April 20, 2012

Future Participles

Future participles indicate an imminent action or an action which is going to happen some time in the future.

Their form is as follows:

[masculine singular oblique form of an infinitive|form of वाला]

For instance: जानेवाले लोग (“the people who are about to go”)

The suffix may be adjoined or separated from the masculine singular oblique form of the infinitive:

जाने वाले

Like other participles, future participles may be used attributively:

दिल्ली जाने वाले लोग वहां खड़े हुए हैं – “The people who are about to go to Delhi are standing over there”

They may also be used predicatively:

हम दिल्ली जानेवाले हैं – “We are about to go to Delhi”

The predicate use of future participles may be viewed as a finite verbal usage. In other words, the form

[masculine singular oblique infinitive|वाला] [form of होना] can be viewed as a kind of future verb form, often implying imminent action:

मैं कुछ तो बोलने वाली थी – “I was going to say something”

  • adeeba

    other than wale there can be other elements for showing future participle? its my question

  • Olivier Massicot

    Hello,

    First thanks for your website, it seems to me to be pretty accurate and complete. I had a question, it’s something you just can’t say in English without a periphrasis because the modality in English is, well, expressed through modals and not regular verbs.

    “He was going to have the power to do X” which I actually would like to say “He was going to be able to do X” but English isn’t that flexible I think. In Hindi, I had guessed it could be “वह X कर सकने वाला था”, and after looking up I see you can use the future participle with the past perfective: मैं कुछ तो बोलने वाली थी – “I was going to say something”.

    But I have a native speaker with me, and she says “you can’t say it” but without any other argument, so I thought I could ask a knowledged person about that.

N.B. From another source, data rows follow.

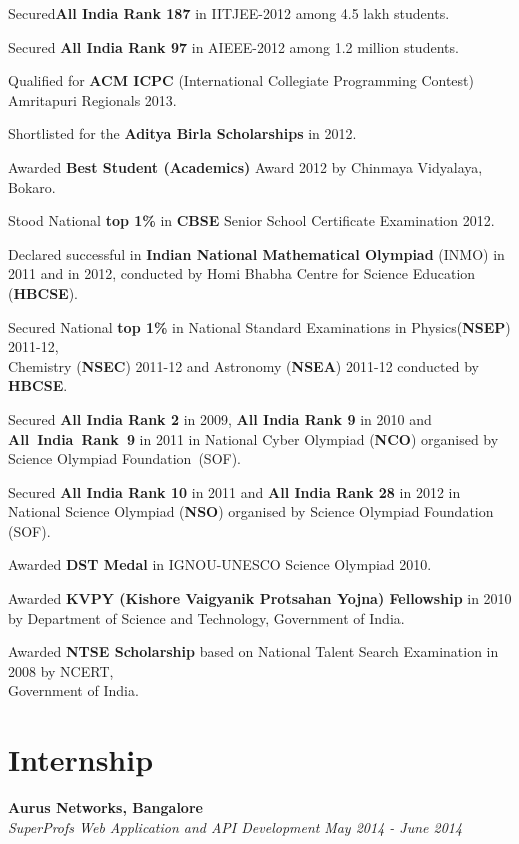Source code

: \documentclass[margin,10pt]{resume}
\begin{document}
\begin{resume}
\begin{list2}
\begin{spacing}{1.4}
\item Secured\textbf{All India Rank 187} in IITJEE-2012 among 4.5 lakh students.
\item Secured \textbf{All India Rank 97} in AIEEE-2012 among 1.2 million students.
\item Qualified for \textbf{ACM ICPC} (International Collegiate Programming Contest) \mbox{Amritapuri} Regionals 2013.
\item Shortlisted for the \textbf{Aditya Birla Scholarships} in 2012.
\item Awarded \textbf{Best Student (Academics)} Award 2012 by Chinmaya Vidyalaya, Bokaro.
\item Stood National \textbf{top 1\%} in \textbf{CBSE} Senior School Certificate Examination 2012.
\item Declared successful in \textbf{Indian National Mathematical Olympiad} (INMO) in 2011 and in 2012, conducted by Homi Bhabha Centre for Science Education (\textbf{HBCSE}).
\item Secured National \textbf{top 1\%} in National Standard Examinations in
Physics(\textbf {NSEP}) \mbox{2011-12,} \\Chemistry (\textbf {NSEC}) 2011-12 and Astronomy (\textbf{NSEA}) 2011-12 conducted by \textbf{HBCSE}.	
\item Secured \textbf{All India Rank 2} in 2009, \textbf{All India Rank 9} in 2010 and \mbox{\textbf{All India Rank 9}} in 2011 in National Cyber Olympiad (\textbf{NCO}) organised by Science Olympiad \mbox{Foundation (SOF).}
\item Secured \textbf{All India Rank 10} in 2011 and \textbf{All India Rank 28} in 2012 in National Science Olympiad (\textbf{NSO}) organised by Science Olympiad Foundation (SOF).
\item Awarded \textbf{DST Medal} in IGNOU-UNESCO Science Olympiad 2010.
\item Awarded \textbf{KVPY (Kishore Vaigyanik Protsahan Yojna) Fellowship} in 2010
by Department of Science and Technology, Government of India.
\item Awarded \textbf{NTSE Scholarship} based on National Talent Search Examination in 2008 by NCERT,\\ Government of India.
\end{spacing}
\end{list2}
\vspace{-5mm}
\section{\mysidestyle Internship}
\begin{list2}
\item \textbf{Aurus Networks, Bangalore}\\
\textsl{SuperProfs Web Application and API Development} \hfill \emph{May 2014 - June 2014}


\end{list2}
\end{resume}
\end{document}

I know it’s grammatically correct and that it can convey a meaning, or at least that it has a meaning in some languages, but I’m curious about why it wouldn’t make sense to a native speaker’s ear.

    Thanks

    • Thanks, I’m glad you like the site. That’s a good question. Indeed, the sentence “वह X कर सकने वाला था” is incorrect. The reason is that compound verbs cannot be used in certain situations (see the heading “When Compound Verbs Are Not Used” on the page http://hindilanguage.info/hindi-grammar/verbs/compound-verbs/). Compound verbs are those verbs that are comprised of a verb stem (e.g. कर) followed by some form of an auxiliary verb (e.g. सकना). The list on the page I mentioned above is not complete. Compound verbs can be used in habitual participles; here’s an actual example from a Microsoft support webpage written in Hindi: “अगर आप किसी कंप्यूटर को स्वतः लॉग ऑन के लिए सेट करते हैं, तो कंप्यूटर तक भौतिक पहुँच कर सकने वाला कोई भी व्यक्ति कंप्यूटर की सभी सामग्री तक पहुँच प्राप्त कर सकता है, जिसमें ऐसे सभी नेटवर्क शामिल हैं, जिससे वह कनेक्ट हो” (translation: “If you set a computer for automatic log on, then any person with physical access to the computer can obtain access to the entire contents of the computer”). In this example, the participle was “भौतिक पहुँच कर सकने वाला” (“able to physically access”). However, in my limited experience, I’ve only seen such participles (i.e. those containing compound verbs) used as habitual participles. I’ve never seen them used as future participles. My best guess is that there is one more rule to add: compound verbs aren’t used in future participles. Future and habitual participles have the same form in Hindi, e.g. “करने वाला”; what distinguishes them is the context, e.g. when followed by some form of होना like था or है we know that a future participle is intended, as in “मैं थोड़ा काम करने वाला हूँ” – “I’m going to do some work”).